How the Big Bang Explains the Abundance of Elements
The term nucleosynthesis refers to the formation of heavier elements than hydrogen.
One second after the Big Bang, the temperature of the universe was roughly 10 billion degrees and was filled with a soup of neutrons, protons, electrons, anti-electrons (positrons), photons, neutrinos and other particles. As the universe cooled, the neutrons either decayed into protons and electrons or combined with protons to make deuterium (an isotope of hydrogen). During the first three minutes of the universe, most of the deuterium combined to make helium with trace amounts of lithium.
The predicted abundance of deuterium, helium and lithium depends on the density of ordinary matter in the early universe. Studies indicate the abundance of helium is relatively insensitive to the abundance of ordinary matter, above a certain threshold. We generically expect about 24% by mass of the ordinary matter in the universe to be helium produced in the Big Bang, consistent with observations.
Given a precise measurement of the abundance of ordinary matter, the predicted abundances of the other light elements becomes highly constrained. The WMAP satellite is able to directly measure the ordinary matter density and finds a value of 4.6% (±0.2%), indicated by the vertical red line in the graph. This leads to predicted abundances shown by the circles in the graph, which are in good agreement with observed abundances. This is an important and detailed test of nucleosynthesis and is further evidence in support of the Big Bang theory.
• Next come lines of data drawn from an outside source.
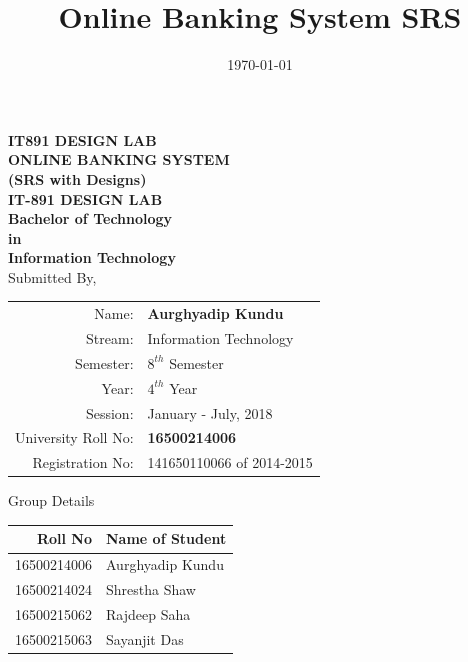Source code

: \documentclass[11pt, a4paper]{thesis}
\date{\today}
\title{Online Banking System SRS}
\begin{document}
\begin{titlepage}

\begin{center}

\textup{\small {\bf IT891 DESIGN LAB}}\\[0.2in]

\Large \textbf {ONLINE BANKING SYSTEM \\ (SRS with Designs)}\\[0.5in]
       {\large \bf{IT-891 DESIGN LAB}}\\[0.1in]
       {\bf Bachelor of Technology \\in\\ Information Technology}\\[0.5in]

Submitted By,\\
\begin{table}[h]
\centering
\begin{tabular}{| r | l |}
\hline
Name: & \textbf{Aurghyadip Kundu}\\
Stream: & Information Technology\\ 
Semester: & $8^{th}$ Semester\\
Year: & $4^{th}$ Year\\
Session: & January - July, 2018\\
University Roll No: & \textbf{16500214006}\\
Registration No: & 141650110066 of 2014-2015\\ \hline
\end{tabular}
\end{table}
\normalsize Group Details\\
\begin{table}[h]
\centering
\begin{tabular}{| r | l |}
\hline
\textbf{Roll No} & \textbf{Name of Student} \\ \hline
16500214006 & Aurghyadip Kundu \\
16500214024 & Shrestha Shaw \\ 
16500215062 & Rajdeep Saha \\
16500215063 & Sayanjit Das\\ \hline
\end{tabular}
\end{table}
\vspace{.1in}
\vfill


\end{center}
\end{titlepage}
\end{document}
Why Nucleosynthesis in the Early Universe Cannot Account for Abundances of Heavier Elements
Elements heavier than lithium are all synthesized in stars. During the late stages of stellar evolution, massive stars burn helium to carbon, oxygen, silicon, sulfur, and iron. Elements heavier than iron are produced in two ways: in the outer envelopes of super-giant stars and in the explosion of a supernovae. Most elements could not have been made in the early universe. Neutrons decay in about 10 minutes, and their density decreases as the universe expands in that time. There just isn't enough time to keep building up to the heavier elements before the neutrons are gone. The heavy elements are made later, in stars.